Rendered images with source text
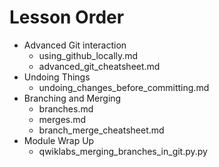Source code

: # Lesson Order

* Advanced Git interaction
  * using_github_locally.md
  * advanced_git_cheatsheet.md
* Undoing Things
  * undoing_changes_before_committing.md
* Branching and Merging
  * branches.md
  * merges.md
  * branch_merge_cheatsheet.md
* Module Wrap Up
  * qwiklabs_merging_branches_in_git.py.py
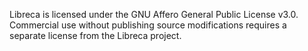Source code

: Libreca is licensed under the GNU Affero General Public License v3.0.
Commercial use without publishing source modifications requires a separate license from the Libreca project.
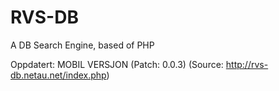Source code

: # RVS-DB
A DB Search Engine, based of PHP

Oppdatert: MOBIL VERSJON (Patch: 0.0.3)
(Source: http://rvs-db.netau.net/index.php)

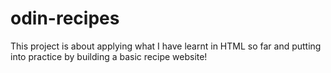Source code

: # odin-recipes
This project is about applying what I have learnt in HTML so far and putting into practice by building a basic recipe website!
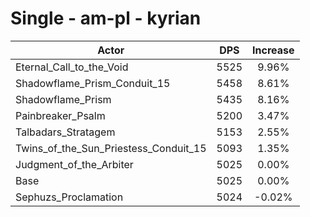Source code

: # Single - am-pl - kyrian
| Actor | DPS | Increase |
|---|:---:|:---:|
|Eternal_Call_to_the_Void|5525|9.96%|
|Shadowflame_Prism_Conduit_15|5458|8.61%|
|Shadowflame_Prism|5435|8.16%|
|Painbreaker_Psalm|5200|3.47%|
|Talbadars_Stratagem|5153|2.55%|
|Twins_of_the_Sun_Priestess_Conduit_15|5093|1.35%|
|Judgment_of_the_Arbiter|5025|0.00%|
|Base|5025|0.00%|
|Sephuzs_Proclamation|5024|-0.02%|
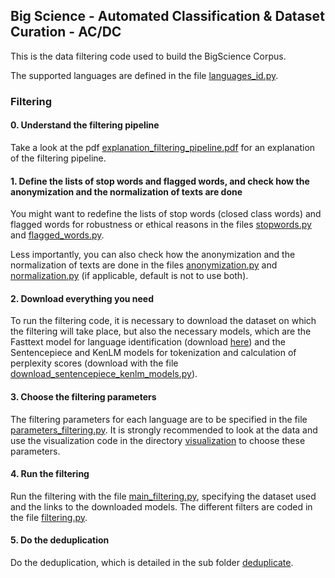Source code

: ## Big Science - Automated Classification & Dataset Curation - AC/DC

This is the data filtering code used to build the BigScience Corpus.

The supported languages are defined in the file [languages_id.py](https://github.com/bigscience-workshop/data-preparation/blob/main/preprocessing/filtering/languages_id.py).


### Filtering

#### 0. Understand the filtering pipeline

Take a look at the pdf [explanation_filtering_pipeline.pdf](https://github.com/bigscience-workshop/data-preparation/blob/main/preprocessing/filtering/explanation_filtering_pipeline.pdf) for an explanation of the filtering pipeline.

#### 1. Define the lists of stop words and flagged words, and check how the anonymization and the normalization of texts are done

You might want to redefine the lists of stop words (closed class words) and flagged words for robustness or ethical reasons in the files [stopwords.py](https://github.com/bigscience-workshop/data-preparation/blob/main/preprocessing/filtering/stopwords.py) and [flagged_words.py](https://github.com/bigscience-workshop/data-preparation/blob/main/preprocessing/filtering/flagged_words.py).

Less importantly, you can also check how the anonymization and the normalization of texts are done in the files [anonymization.py](https://github.com/bigscience-workshop/data-preparation/blob/main/preprocessing/filtering/anonymization.py) and [normalization.py](https://github.com/bigscience-workshop/data-preparation/blob/main/preprocessing/filtering/normalization.py) (if applicable, default is not to use both).

#### 2. Download everything you need

To run the filtering code, it is necessary to download the dataset on which the filtering will take place, but also the necessary models, which are the Fasttext model for language identification (download [here](https://dl.fbaipublicfiles.com/fasttext/supervised-models/lid.176.bin)) and the Sentencepiece and KenLM models for tokenization and calculation of perplexity scores (download with the file [download_sentencepiece_kenlm_models.py](https://github.com/bigscience-workshop/data-preparation/blob/main/preprocessing/filtering/download_sentencepiece_kenlm_models.py)).

#### 3. Choose the filtering parameters

The filtering parameters for each language are to be specified in the file [parameters_filtering.py](https://github.com/bigscience-workshop/data-preparation/blob/main/preprocessing/filtering/parameters_filtering.py). It is strongly recommended to look at the data and use the visualization code in the directory [visualization](https://github.com/bigscience-workshop/data-preparation/tree/main/preprocessing/filtering/visualization) to choose these parameters.

#### 4. Run the filtering

Run the filtering with the file [main_filtering.py](https://github.com/bigscience-workshop/data-preparation/blob/main/preprocessing/filtering/main_filtering.py), specifying the dataset used and the links to the downloaded models. The different filters are coded in the file [filtering.py](https://github.com/bigscience-workshop/data-preparation/blob/main/preprocessing/filtering/filtering.py).

#### 5. Do the deduplication

Do the deduplication, which is detailed in the sub folder [deduplicate](https://github.com/bigscience-workshop/data-preparation/tree/main/preprocessing/filtering/deduplicate).
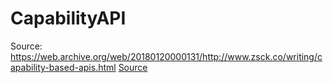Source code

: # CapabilityAPI

Source: https://web.archive.org/web/20180120000131/http://www.zsck.co/writing/capability-based-apis.html
[Source](https://web.archive.org/web/20180120000131/http://www.zsck.co/writing/capability-based-apis.html)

Problem requirements:
In the entries above, some lines hold the string "look". Copy each of them.

Answer section:
Take a look at the pdf [explanation_filtering_pipeline.pdf](https://github.com/bigscience-workshop/data-preparation/blob/main/preprocessing/filtering/explanation_filtering_pipeline.pdf) for an explanation of the filtering pipeline.
The filtering parameters for each language are to be specified in the file [parameters_filtering.py](https://github.com/bigscience-workshop/data-preparation/blob/main/preprocessing/filtering/parameters_filtering.py). It is strongly recommended to look at the data and use the visualization code in the directory [visualization](https://github.com/bigscience-workshop/data-preparation/tree/main/preprocessing/filtering/visualization) to choose these parameters.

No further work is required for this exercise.